Il nuovo linguaggio dell’amore digitale

Ma al di là degli schermi, ciò che è davvero cambiato è il modo in cui nominiamo le emozioni. Negli anni ’80, gli adolescenti “rompevano” o “si lasciavano”. Negli anni ’90 è arrivata l’era del “chamuyo” e degli amori “platonici” nati al telefono o all’angolo della scuola. Così nascono parole come ghosting, catfishing o gaslighting, termini che riassumono con precisione emozioni antiche.

Il ghosting, ad esempio, è scomparire senza spiegazioni, cancellare l’altro dalla conversazione come se non fosse mai esistito. Il suo cugino più sofisticato, l’haunting, consiste nel rimanere presente attraverso i social network, guardando le storie, lasciando tracce minime, ricordando che si è ancora lì. Il gaslighting, invece, fa un passo più oscuro: manipolare la percezione dell’altro fino a farlo dubitare della propria realtà.

Questi termini non descrivono solo comportamenti: funzionano come specchi di un’epoca in cui l’amore si vive tra schermi e l’intimità diventa pubblica. Dietro ogni parola c’è una ferita emotiva condivisa e anche un bisogno di comprensione collettiva. Nel nominarli, non solo segnaliamo dei comportamenti, ma cerchiamo anche di capirci.

I meccanismi psicologici alla base dei nuovi legami

Le nuove generazioni, dice Bellera, “propongono forme di legame diverse, più consapevoli e sane”, anche se chiarisce che “molti comportamenti esistevano già, ma oggi sono visibili e discussi”.

Riguardo ai comportamenti più frequenti, la specialista distingue: “Sia il ghosting che il gaslighting possono derivare da insicurezze, scarsa o nessuna empatia o modelli relazionali disfunzionali appresi in precedenza”.

Le conseguenze, chiarisce, sono reali e profonde: “Il ghosting può generare confusione, senso di colpa e una ferita narcisistica. È considerato violenza emotiva perché causa danno lasciando l’altra persona nell’incertezza, nella confusione e con sentimenti di rifiuto e abbandono. Nel gaslighting l’abuso influisce sulla percezione della realtà, sulla fiducia in se stessi e sull’autostima”.

Per quanto riguarda il catfishing, Bellera sottolinea che “può andare da un intento manipolatorio al bisogno di nascondere insicurezze o di vivere una fantasia che allontani la persona dal proprio malessere”. E aggiunge un esempio rivelatore: “Ci sono persone che creano profili falsi fingendo di essere single quando in realtà hanno un partner, ma mantengono un legame che non possono interrompere. Alimentano una fantasia conoscendo un’altra persona, con la quale probabilmente non concretizzeranno nulla, ma che permette loro di sentirsi accompagnati finché dura quell’illusione”.

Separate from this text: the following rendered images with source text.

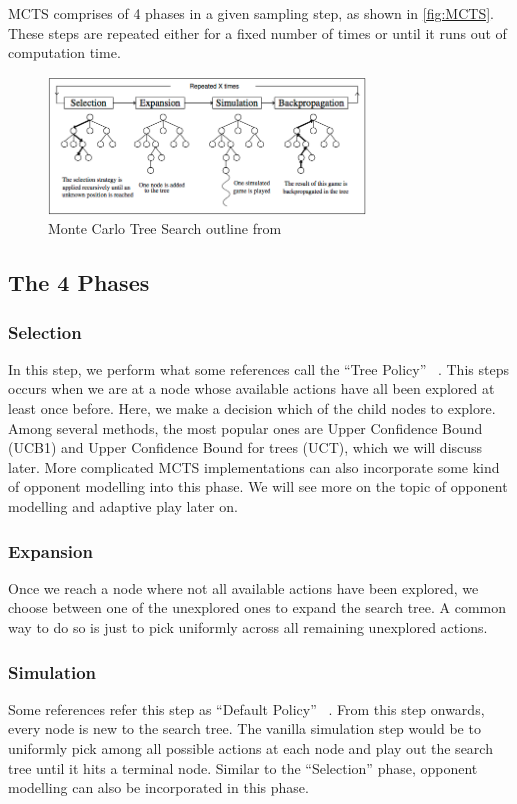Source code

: \documentclass[11pt, a4paper, oneside]{article}
\begin{document}
MCTS comprises of 4 phases in a given sampling step, as shown in \autoref{fig:MCTS}. These steps are repeated either for a fixed number of times or until it runs out of computation time.

\begin{figure}[H]
	\centering
	\includegraphics[width=0.75\textwidth]{MCTS_outline.png}
	\caption{Monte Carlo Tree Search outline from ~\cite{Chaslot2010}}
	\label{fig:MCTS}
\end{figure}

\subsection{The 4 Phases}
\subsubsection{Selection}
In this step, we perform what some references call the ``Tree Policy'' ~\cite{Browne2012}. This steps occurs when we are at a node whose available actions have all been explored at least once before. Here, we make a decision which of the child nodes to explore. Among several methods, the most popular ones are Upper Confidence Bound (UCB1) and Upper Confidence Bound for trees (UCT), which we will discuss later. More complicated MCTS implementations can also incorporate some kind of opponent modelling into this phase. We will see more on the topic of opponent modelling and adaptive play later on.

\subsubsection{Expansion}
Once we reach a node where not all available actions have been explored, we choose between one of the unexplored ones to expand the search tree. A common way to do so is just to pick uniformly across all remaining unexplored actions.

\subsubsection{Simulation}
Some references refer this step as ``Default Policy'' ~\cite{Browne2012}. From this step onwards, every node is new to the search tree. The vanilla simulation step would be to uniformly pick among all possible actions at each node and play out the search tree until it hits a terminal node. Similar to the ``Selection'' phase, opponent modelling can also be incorporated in this phase.
\end{document}

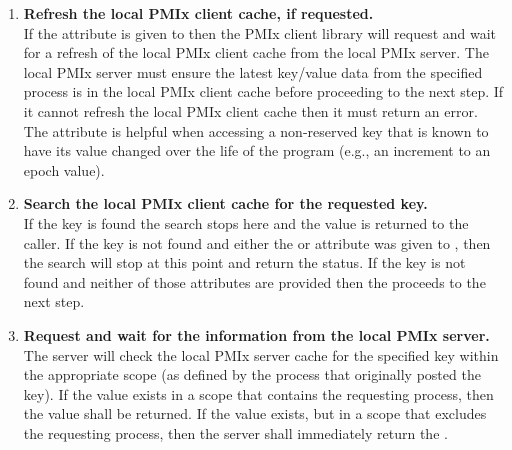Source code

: \begin{enumerate}

    \item \textbf{Refresh the local \ac{PMIx} client cache, if requested.}\\
    If the  attribute is given to 
    then the \ac{PMIx} client library will request and wait for a refresh of the local
    \ac{PMIx} client cache from the local \ac{PMIx} server. The local \ac{PMIx} server
    must ensure the latest key/value data from the specified process is in the local
    \ac{PMIx} client cache before proceeding to the next step. If it cannot refresh
    the local \ac{PMIx} client cache then it must return an error.
    The  attribute is helpful when accessing a
    non-reserved key that is known to have its value changed over the life of the
    program (e.g., an increment to an epoch value).

    \item \textbf{Search the local \ac{PMIx} client cache for the requested key.}\\
    If the key is found the search stops here and the value is returned to the caller.
    If the key is not found and either the  or
     attribute was given to ,
    then the search will stop at this point and return the
     status. If the key is not found and neither of
    those attributes are provided then the  proceeds to the next step.

    \item \textbf{Request and wait for the information from the local \ac{PMIx} server.}\\
    The server will check the local \ac{PMIx} server cache for the specified key
    within the appropriate scope (as defined by the process that originally posted
    the key). If the value exists in a scope that contains the requesting process,
    then the value shall be returned. If the value exists, but in a scope that
    excludes the requesting process, then the server shall immediately return the
    .


\end{enumerate}
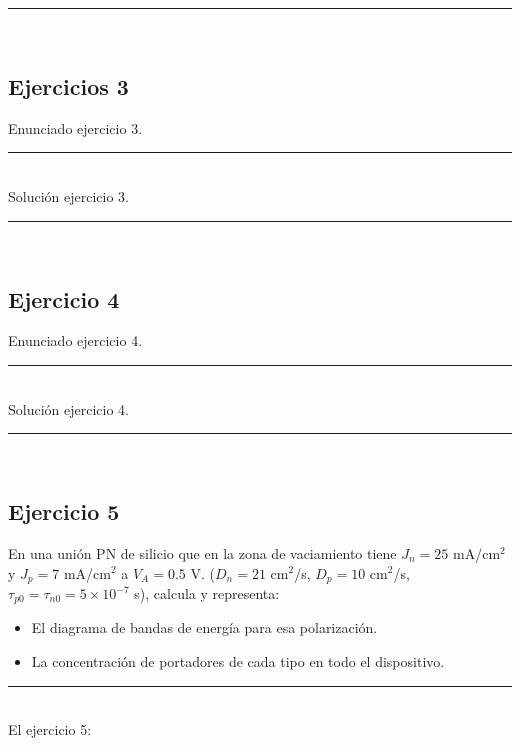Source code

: \rule{\textwidth}{0.1pt} \\[2pt]

\subsection{Ejercicios 3}

Enunciado ejercicio 3.

\rule{\textwidth}{0.1pt} \\[2pt]

Solución ejercicio 3.


\rule{\textwidth}{0.1pt} \\[2pt]

\subsection{Ejercicio 4} 

Enunciado ejercicio 4.

\rule{\textwidth}{0.1pt} \\[2pt]

Solución ejercicio 4. 

\rule{\textwidth}{0.1pt} \\[2pt]

\subsection{Ejercicio 5} 

En una unión PN de silicio que en la zona de vaciamiento tiene $J_n = 25$ mA/cm$^2$ y 
$J_p = 7$ mA/cm$^2$ a $V_A = 0.5$ V. ($D_n = 21$ cm$^2$/s, $D_p = 10$ cm$^2$/s, 
$\tau_{p0} = \tau_{n0} = 5 \times 10^{-7}$ s), calcula y representa:

\begin{itemize}
    \item El diagrama de bandas de energía para esa polarización.
    \item La concentración de portadores de cada tipo en todo el dispositivo.
\end{itemize}


\rule{\textwidth}{0.1pt} \\[2pt]

El ejercicio 5:

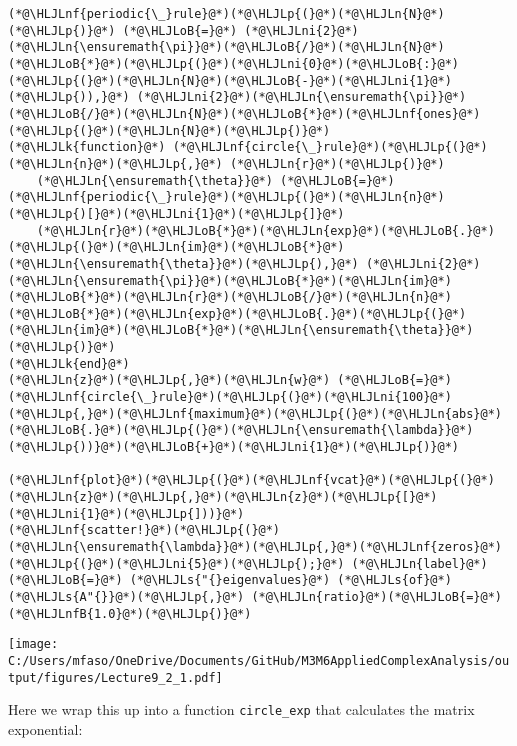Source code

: \documentclass[12pt,a4paper]{article}
\newcommand{\HLJLk}[1]{\textcolor[RGB]{148,91,176}{\textbf{#1}}}
\newcommand{\HLJLn}[1]{#1}
\newcommand{\HLJLnf}[1]{\textcolor[RGB]{66,102,213}{#1}}
\newcommand{\HLJLs}[1]{\textcolor[RGB]{201,61,57}{#1}}
\newcommand{\HLJLnfB}[1]{\textcolor[RGB]{59,151,46}{#1}}
\newcommand{\HLJLni}[1]{\textcolor[RGB]{59,151,46}{#1}}
\newcommand{\HLJLoB}[1]{\textcolor[RGB]{102,102,102}{\textbf{#1}}}
\newcommand{\HLJLp}[1]{#1}
\begin{document}
\begin{lstlisting}
(*@\HLJLnf{periodic{\_}rule}@*)(*@\HLJLp{(}@*)(*@\HLJLn{N}@*)(*@\HLJLp{)}@*) (*@\HLJLoB{=}@*) (*@\HLJLni{2}@*)(*@\HLJLn{\ensuremath{\pi}}@*)(*@\HLJLoB{/}@*)(*@\HLJLn{N}@*)(*@\HLJLoB{*}@*)(*@\HLJLp{(}@*)(*@\HLJLni{0}@*)(*@\HLJLoB{:}@*)(*@\HLJLp{(}@*)(*@\HLJLn{N}@*)(*@\HLJLoB{-}@*)(*@\HLJLni{1}@*)(*@\HLJLp{)),}@*) (*@\HLJLni{2}@*)(*@\HLJLn{\ensuremath{\pi}}@*)(*@\HLJLoB{/}@*)(*@\HLJLn{N}@*)(*@\HLJLoB{*}@*)(*@\HLJLnf{ones}@*)(*@\HLJLp{(}@*)(*@\HLJLn{N}@*)(*@\HLJLp{)}@*)
(*@\HLJLk{function}@*) (*@\HLJLnf{circle{\_}rule}@*)(*@\HLJLp{(}@*)(*@\HLJLn{n}@*)(*@\HLJLp{,}@*) (*@\HLJLn{r}@*)(*@\HLJLp{)}@*)
    (*@\HLJLn{\ensuremath{\theta}}@*) (*@\HLJLoB{=}@*) (*@\HLJLnf{periodic{\_}rule}@*)(*@\HLJLp{(}@*)(*@\HLJLn{n}@*)(*@\HLJLp{)[}@*)(*@\HLJLni{1}@*)(*@\HLJLp{]}@*)
    (*@\HLJLn{r}@*)(*@\HLJLoB{*}@*)(*@\HLJLn{exp}@*)(*@\HLJLoB{.}@*)(*@\HLJLp{(}@*)(*@\HLJLn{im}@*)(*@\HLJLoB{*}@*)(*@\HLJLn{\ensuremath{\theta}}@*)(*@\HLJLp{),}@*) (*@\HLJLni{2}@*)(*@\HLJLn{\ensuremath{\pi}}@*)(*@\HLJLoB{*}@*)(*@\HLJLn{im}@*)(*@\HLJLoB{*}@*)(*@\HLJLn{r}@*)(*@\HLJLoB{/}@*)(*@\HLJLn{n}@*)(*@\HLJLoB{*}@*)(*@\HLJLn{exp}@*)(*@\HLJLoB{.}@*)(*@\HLJLp{(}@*)(*@\HLJLn{im}@*)(*@\HLJLoB{*}@*)(*@\HLJLn{\ensuremath{\theta}}@*)(*@\HLJLp{)}@*)
(*@\HLJLk{end}@*)
(*@\HLJLn{z}@*)(*@\HLJLp{,}@*)(*@\HLJLn{w}@*) (*@\HLJLoB{=}@*) (*@\HLJLnf{circle{\_}rule}@*)(*@\HLJLp{(}@*)(*@\HLJLni{100}@*)(*@\HLJLp{,}@*)(*@\HLJLnf{maximum}@*)(*@\HLJLp{(}@*)(*@\HLJLn{abs}@*)(*@\HLJLoB{.}@*)(*@\HLJLp{(}@*)(*@\HLJLn{\ensuremath{\lambda}}@*)(*@\HLJLp{))}@*)(*@\HLJLoB{+}@*)(*@\HLJLni{1}@*)(*@\HLJLp{)}@*)

(*@\HLJLnf{plot}@*)(*@\HLJLp{(}@*)(*@\HLJLnf{vcat}@*)(*@\HLJLp{(}@*)(*@\HLJLn{z}@*)(*@\HLJLp{,}@*)(*@\HLJLn{z}@*)(*@\HLJLp{[}@*)(*@\HLJLni{1}@*)(*@\HLJLp{]))}@*)
(*@\HLJLnf{scatter!}@*)(*@\HLJLp{(}@*)(*@\HLJLn{\ensuremath{\lambda}}@*)(*@\HLJLp{,}@*)(*@\HLJLnf{zeros}@*)(*@\HLJLp{(}@*)(*@\HLJLni{5}@*)(*@\HLJLp{);}@*) (*@\HLJLn{label}@*) (*@\HLJLoB{=}@*) (*@\HLJLs{"{}eigenvalues}@*) (*@\HLJLs{of}@*) (*@\HLJLs{A"{}}@*)(*@\HLJLp{,}@*) (*@\HLJLn{ratio}@*)(*@\HLJLoB{=}@*)(*@\HLJLnfB{1.0}@*)(*@\HLJLp{)}@*)
\end{lstlisting}

\texttt{[image: C:/Users/mfaso/OneDrive/Documents/GitHub/M3M6AppliedComplexAnalysis/output/figures/Lecture9\_2\_1.pdf]}

Here we wrap this up into a function \texttt{circle\_exp} that calculates the matrix exponential:
\end{document}
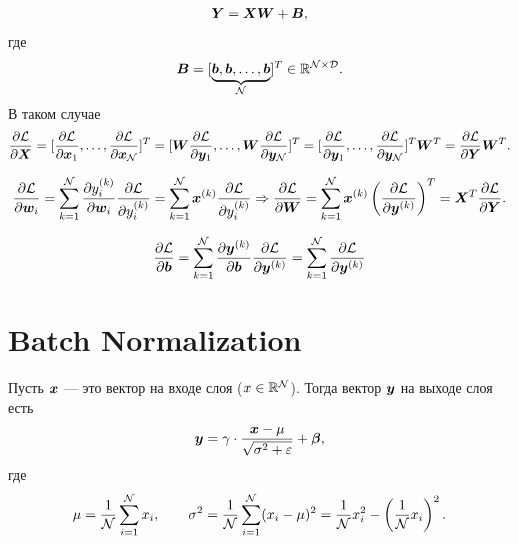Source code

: \documentclass{report}
\numberwithin{theorem}{chapter}
\numberwithin{statement}{chapter}
\numberwithin{lemma}{chapter}
\theoremstyle{definition}
\numberwithin{task}{chapter}
\theoremstyle{remark}
\numberwithin{example}{chapter}
\theoremstyle{definition}
\numberwithin{definition}{chapter}
\theoremstyle{remark}
\theoremstyle{remark}
\numberwithin{lyrics}{section}
\begin{document}
\begin{gather*}
\boldsymbol{Y} = \boldsymbol{X} \boldsymbol{W} + \boldsymbol{B}, 
\end{gather*}
где 
$$\boldsymbol{B} = [\underbrace{\boldsymbol{b}, \boldsymbol{b}, \dots, \boldsymbol{b}}_{\mathcal{N}}]^T \in \mathbb{R}^{\mathcal{N} \times \mathcal{D}}.$$
В таком случае 
\begin{gather*}
\frac{\partial \mathcal{L} }{\partial \boldsymbol{X}} = [\frac{\partial \mathcal{L} }{\partial \boldsymbol{x}_1}, \dots, \frac{\partial \mathcal{L} }{\partial \boldsymbol{x}_{\mathcal{N}}}]^T = [\boldsymbol{W}  \frac{\partial \mathcal{L} }{\partial \boldsymbol{y}_1}, \dots,  \boldsymbol{W} \frac{\partial \mathcal{L} }{\partial \boldsymbol{y}_{\mathcal{N}}}]^T =  [\frac{\partial \mathcal{L} }{\partial \boldsymbol{y}_1}, \dots,  \frac{\partial \mathcal{L} }{\partial \boldsymbol{y}_{\mathcal{N}}}]^T \boldsymbol{W}^T =  \frac{\partial \mathcal{L} }{\partial \boldsymbol{Y}} \boldsymbol{W}^T.
\end{gather*}

\begin{gather*}
\frac{\partial \mathcal{L} }{\partial \boldsymbol{w}_i} = \sum\limits_{k=1}^{\mathcal{N}} \frac{\partial y_i^{(k)} }{\partial \boldsymbol{w}_i} \frac{\partial \mathcal{L} }{\partial y_i^{(k)}} = \sum\limits_{k=1}^{\mathcal{N}} \boldsymbol{x}^{(k)} \frac{\partial \mathcal{L} }{\partial y_i^{(k)}} \Rightarrow \frac{\partial \mathcal{L} }{\partial \boldsymbol{W}} = \sum\limits_{k=1}^{\mathcal{N}} \boldsymbol{x}^{(k)} \left(\frac{\partial \mathcal{L} }{\partial \boldsymbol{y}^{(k)}}\right)^T = \boldsymbol{X}^T \frac{\partial \mathcal{L} }{\partial \boldsymbol{Y}}.
\end{gather*}

\begin{gather*}
\frac{\partial \mathcal{L} }{\partial \boldsymbol{b}} = \sum\limits_{k=1}^{\mathcal{N}} \frac{\partial \boldsymbol{y}^{(k)} }{\partial \boldsymbol{b}} \frac{\partial \mathcal{L} }{\partial \boldsymbol{y}^{(k)}} = \sum\limits_{k=1}^{\mathcal{N}} \frac{\partial \mathcal{L} }{\partial \boldsymbol{y}^{(k)}}
\end{gather*}

\section{Batch Normalization}

Пусть $\boldsymbol{x}$ --- это вектор на входе слоя ($x \in \mathbb{R}^{\mathcal{N}}$). Тогда вектор $\boldsymbol{y}$ на выходе слоя есть
$$
\boldsymbol{y} = \gamma \cdot \frac{\boldsymbol{x} - \mu}{\sqrt{\sigma^2 + \varepsilon}} + \boldsymbol{\beta},
$$
где $$\mu = \frac{1}{\mathcal{N}}\sum\limits_{i=1}^{\mathcal{N}} x_i, \qquad \sigma^2 = \frac{1}{\mathcal{N}}\sum\limits_{i = 1}^{\mathcal{N}} (x_i - \mu)^2 = \frac{1}{\mathcal{N}} x_i^2 - \left(\frac{1}{\mathcal{N}} x_i \right)^2.$$
\end{document}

Ricostruire la fiducia dopo l’inganno digitale

Le ferite lasciate da queste esperienze sono spesso difficili da elaborare senza aiuto. “Si tratta spesso di legami traumatici, per cui l’accompagnamento terapeutico è spesso necessario”, sostiene Bellera, e aggiunge: “È importante convalidare ciò che proviamo senza minimizzarne l’impatto, parlarne e dedicargli il tempo necessario per guarire. È anche importante lavorare sull’autostima, sui limiti, sulla comunicazione e sulla percezione di sé. Con il tempo, recuperiamo la fiducia, rafforziamo l’autostima e rivediamo le convinzioni che l’esperienza ha lasciato”.

Non è sempre necessario continuare a chiedersi “perché” un’esperienza affettiva sia finita in modo doloroso. Secondo la specialista, può essere più utile osservare come ci ha fatto sentire e quali sono gli aspetti da tenere in considerazione in futuro. In molti casi, non tutte le domande hanno una risposta e la responsabilità di ciò che è accaduto non ricade completamente su chi lo ha vissuto.

In questo contesto, l’educazione emotiva emerge come un elemento chiave per le relazioni negli ambienti digitali. Riconoscere ed esprimere le emozioni, comunicare con empatia e stabilire dei limiti sono strumenti che aiutano a interpretare i legami virtuali in modo più consapevole, in un contesto in cui i social network tendono ad amplificare ogni interazione e ogni sensazione.